I'm trying to prove the following claim:
Let $f, g : [0,1]^2 \to \mathbb{R}$ be continuous functions. Assume that $(x^*,y^*) \in (0,1)$ is the only point satisfying $$\begin{cases}f(x^*, y^*)=\max\limits_{x} f(x,y^*) \\ g(x^*, y^*)=\max\limits_{y} g(x^*,y)\end{cases}$$
Define $$\begin{cases}\alpha := \max\limits_{x \in [0,1]}\,\, \min\limits_{y \in [0,1]} f(x,y) \\ \beta := \max\limits_{y \in [0,1]}\,\,\, \min\limits_{x \in [0,1]} g(x,y)\end{cases}$$
Prove that $\min\limits_{y \in [0,1]} f(x^*,y)=\alpha$ and $\min\limits_{x \in [0,1]} g(x,y^*)=\beta$.
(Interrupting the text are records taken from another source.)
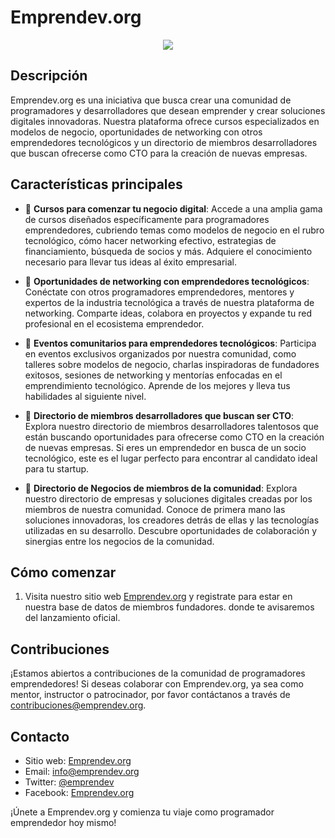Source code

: # Emprendev.org

<p align="center">
  <img src="https://i.ibb.co/kSzG3xy/Branding.png" />
</p>

## Descripción

Emprendev.org es una iniciativa que busca crear una comunidad de programadores y desarrolladores que desean emprender y crear soluciones digitales innovadoras. Nuestra plataforma ofrece cursos especializados en modelos de negocio, oportunidades de networking con otros emprendedores tecnológicos y un directorio de miembros desarrolladores que buscan ofrecerse como CTO para la creación de nuevas empresas.

## Características principales

- 💼 **Cursos para comenzar tu negocio digital**: Accede a una amplia gama de cursos diseñados específicamente para programadores emprendedores, cubriendo temas como modelos de negocio en el rubro tecnológico, cómo hacer networking efectivo, estrategias de financiamiento, búsqueda de socios y más. Adquiere el conocimiento necesario para llevar tus ideas al éxito empresarial.

- 🤝 **Oportunidades de networking con emprendedores tecnológicos**: Conéctate con otros programadores emprendedores, mentores y expertos de la industria tecnológica a través de nuestra plataforma de networking. Comparte ideas, colabora en proyectos y expande tu red profesional en el ecosistema emprendedor.

- 🚀 **Eventos comunitarios para emprendedores tecnológicos**: Participa en eventos exclusivos organizados por nuestra comunidad, como talleres sobre modelos de negocio, charlas inspiradoras de fundadores exitosos, sesiones de networking y mentorías enfocadas en el emprendimiento tecnológico. Aprende de los mejores y lleva tus habilidades al siguiente nivel.

- 📜 **Directorio de miembros desarrolladores que buscan ser CTO**: Explora nuestro directorio de miembros desarrolladores talentosos que están buscando oportunidades para ofrecerse como CTO en la creación de nuevas empresas. Si eres un emprendedor en busca de un socio tecnológico, este es el lugar perfecto para encontrar al candidato ideal para tu startup.
  
- 🏢 **Directorio de Negocios de miembros de la comunidad**: Explora nuestro directorio de empresas y soluciones digitales creadas por los miembros de nuestra comunidad. Conoce de primera mano las soluciones innovadoras, los creadores detrás de ellas y las tecnologías utilizadas en su desarrollo. Descubre oportunidades de colaboración y sinergias entre los negocios de la comunidad.

## Cómo comenzar

1. Visita nuestro sitio web [Emprendev.org](https://www.emprendev.org) y registrate para estar en nuestra base de datos de miembros fundadores. donde te avisaremos del lanzamiento oficial.

## Contribuciones

¡Estamos abiertos a contribuciones de la comunidad de programadores emprendedores! Si deseas colaborar con Emprendev.org, ya sea como mentor, instructor o patrocinador, por favor contáctanos a través de [contribuciones@emprendev.org](mailto:contribuciones@emprendev.org).

## Contacto

- Sitio web: [Emprendev.org](https://www.emprendev.org)
- Email: [info@emprendev.org](mailto:info@emprendev.org)
- Twitter: [@emprendev](https://twitter.com/emprendev)
- Facebook: [Emprendev.org](https://www.facebook.com/emprendev.org)

¡Únete a Emprendev.org y comienza tu viaje como programador emprendedor hoy mismo!
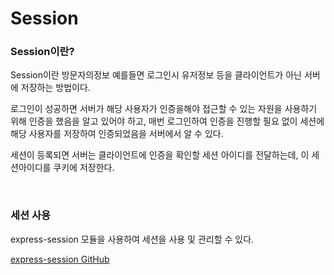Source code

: # Session

### Session이란?

Session이란 방문자의정보 예를들면 로그인시 유저정보 등을 클라이언트가 아닌 서버에 저장하는 방법이다.<br>

로그인이 성공하면 서버가 해당 사용자가 인증을해야 접근할 수 있는 자원을 사용하기 위해 인증을 했음을 알고 있어야 하고,
매번 로그인하여 인증을 진행할 필요 없이 세션에 해당 사용자를 저장하여 인증되었음을 서버에서 알 수 있다.<br>

세션이 등록되면 서버는 클라이언트에 인증을 확인할 세션 아이디를 전달하는데, 이 세션아이디를 쿠키에 저장한다.

<br>

### 세션 사용
express-session 모듈을 사용하여 세션을 사용 및 관리할 수 있다.

[express-session GitHub](https://github.com/expressjs/session#reqsession)
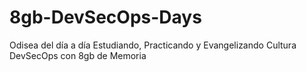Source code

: # 8gb-DevSecOps-Days
Odisea del día a día Estudiando, Practicando y Evangelizando Cultura DevSecOps con 8gb de Memoria

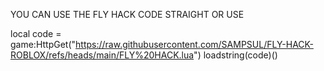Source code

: YOU CAN USE THE FLY HACK CODE STRAIGHT OR USE 

local code = game:HttpGet("https://raw.githubusercontent.com/SAMPSUL/FLY-HACK-ROBLOX/refs/heads/main/FLY%20HACK.lua") loadstring(code)()

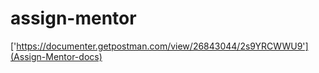 # assign-mentor

['https://documenter.getpostman.com/view/26843044/2s9YRCWWU9'](Assign-Mentor-docs)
My approach here was to define $k(x)=\min\limits_{y \in [0,1]} f(x,y)$ and $l(y)=\min\limits_{x \in [0,1]} g(x,y)$. $k$, $l$ are continuous, and satisfy $\alpha=\max\limits_x k, \beta=\max\limits_y l$. We want to show that $k(x^*)=\alpha, l(y^*)=\beta$.
I tried each equality by showing the two inequalities $\le, \ge$, and I tried to prove these by contradiction. It unfortunately didn't work.
I think that my problem was that I didn't manage to use the fact the game is over the unit square. Perhaps it may be helpful by defining an infinite sequence and showing convergence. Thanks in advance.